-- WHAT IS NEEDED --
Your reply should be an exact copy of every entry, with the pictures removed.

+---+

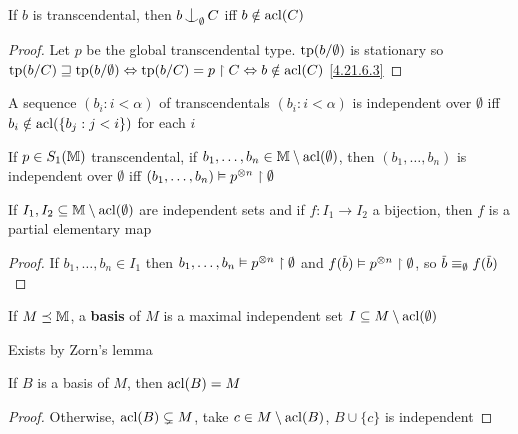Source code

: \documentclass[11pt]{article}
\begin{document}
\begin{lemma}[]
If \(b\) is transcendental, then \(b\ind_{\emptyset}C\) iff \(b\notin\operatorname{acl}(C)\)
\end{lemma}

\begin{proof}
Let \(p\) be the global transcendental type. \(\operatorname{tp}(b/\emptyset)\) is stationary
so \(\operatorname{tp}(b/C)\sqsupseteq\operatorname{tp}(b/\emptyset)\Leftrightarrow\operatorname{tp}(b/C)=p\upharpoonright C\Leftrightarrow b\notin\operatorname{acl}(C)\) \ref{4.21.6.3}
\end{proof}

\begin{proposition}[]
A sequence \((b_i:i<\alpha)\) of transcendentals \((b_i:i<\alpha)\) is independent over \(\emptyset\)
iff \(b_i\notin\operatorname{acl}(\{b_j:j<i\})\) for each \(i\)
\end{proposition}

\begin{remark}
If \(p\in S_1(\mathbb{M})\) transcendental, if \(b_1,\dots,b_n\in\mathbb{M}\setminus\operatorname{acl}(\emptyset)\), then \((b_1,\dots,b_n)\) is independent
over \(\emptyset\) iff \((b_1,\dots,b_n)\vDash p^{\otimes n}\upharpoonright\emptyset\)
\end{remark}

\begin{lemma}[]
If \(I_1,I_2\subseteq\mathbb{M}\setminus\operatorname{acl}(\emptyset)\) are independent sets and if \(f:I_1\to I_2\) a bijection, then \(f\) is a
partial elementary map
\end{lemma}

\begin{proof}
If \(b_1,\dots,b_n\in I_1\) then \(b_1,\dots,b_n\vDash p^{\otimes n}\upharpoonright\emptyset\) and \(f(\barb)\vDash p^{\otimes n}\uhr\emptyset\), so \(\barb\equiv_{\emptyset}f(\barb)\)
\end{proof}

\begin{definition}[]
If \(M\preceq\mathbb{M}\), a \textbf{basis} of \(M\) is a maximal independent set \(I\subseteq M\setminus\operatorname{acl}(\emptyset)\)
\end{definition}

Exists by Zorn's lemma

\begin{proposition}[]
If \(B\) is a basis of \(M\), then \(\operatorname{acl}(B)=M\)
\end{proposition}

\begin{proof}
Otherwise, \(\operatorname{acl}(B)\subsetneq M\), take \(c\in M\setminus\operatorname{acl}(B)\), \(B\cup\{c\}\) is independent
\end{proof}
\end{document}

+---+

-- REPLY --
Source code

: \documentclass[11pt]{article}
\begin{document}
\begin{lemma}[]
If \(b\) is transcendental, then \(b\ind_{\emptyset}C\) iff \(b\notin\operatorname{acl}(C)\)
\end{lemma}

\begin{proof}
Let \(p\) be the global transcendental type. \(\operatorname{tp}(b/\emptyset)\) is stationary
so \(\operatorname{tp}(b/C)\sqsupseteq\operatorname{tp}(b/\emptyset)\Leftrightarrow\operatorname{tp}(b/C)=p\upharpoonright C\Leftrightarrow b\notin\operatorname{acl}(C)\) \ref{4.21.6.3}
\end{proof}

\begin{proposition}[]
A sequence \((b_i:i<\alpha)\) of transcendentals \((b_i:i<\alpha)\) is independent over \(\emptyset\)
iff \(b_i\notin\operatorname{acl}(\{b_j:j<i\})\) for each \(i\)
\end{proposition}

\begin{remark}
If \(p\in S_1(\mathbb{M})\) transcendental, if \(b_1,\dots,b_n\in\mathbb{M}\setminus\operatorname{acl}(\emptyset)\), then \((b_1,\dots,b_n)\) is independent
over \(\emptyset\) iff \((b_1,\dots,b_n)\vDash p^{\otimes n}\upharpoonright\emptyset\)
\end{remark}

\begin{lemma}[]
If \(I_1,I_2\subseteq\mathbb{M}\setminus\operatorname{acl}(\emptyset)\) are independent sets and if \(f:I_1\to I_2\) a bijection, then \(f\) is a
partial elementary map
\end{lemma}

\begin{proof}
If \(b_1,\dots,b_n\in I_1\) then \(b_1,\dots,b_n\vDash p^{\otimes n}\upharpoonright\emptyset\) and \(f(\barb)\vDash p^{\otimes n}\uhr\emptyset\), so \(\barb\equiv_{\emptyset}f(\barb)\)
\end{proof}

\begin{definition}[]
If \(M\preceq\mathbb{M}\), a \textbf{basis} of \(M\) is a maximal independent set \(I\subseteq M\setminus\operatorname{acl}(\emptyset)\)
\end{definition}

Exists by Zorn's lemma

\begin{proposition}[]
If \(B\) is a basis of \(M\), then \(\operatorname{acl}(B)=M\)
\end{proposition}

\begin{proof}
Otherwise, \(\operatorname{acl}(B)\subsetneq M\), take \(c\in M\setminus\operatorname{acl}(B)\), \(B\cup\{c\}\) is independent
\end{proof}
\end{document}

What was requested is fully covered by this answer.